=== Exercise ===
Throughout the listing that follows, find each line with the word "макеты" and copy it.

Records supplied: Begin

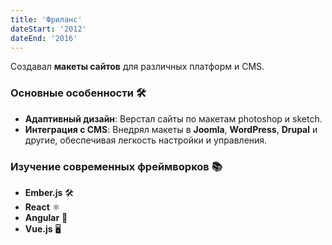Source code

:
 ```yaml
---
title: 'Фриланс'
dateStart: '2012'
dateEnd: '2016'
---
```


Создавал **макеты сайтов** для различных платформ и CMS.

### Основные особенности 🛠️
- **Адаптивный дизайн**: Верстал сайты по макетам photoshop и sketch.
- **Интеграция с CMS**: Внедрял макеты в **Joomla**, **WordPress**, **Drupal** и другие, обеспечивая легкость настройки и управления.

### Изучение современных фреймворков 📚
  - **Ember.js** 🛠️
  - **React** ⚛️
  - **Angular** 🔧
  - **Vue.js** 🖥️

Records supplied: End

=== Solution to the exercise ===
Создавал **макеты сайтов** для различных платформ и CMS.
- **Интеграция с CMS**: Внедрял макеты в **Joomla**, **WordPress**, **Drupal** и другие, обеспечивая легкость настройки и управления.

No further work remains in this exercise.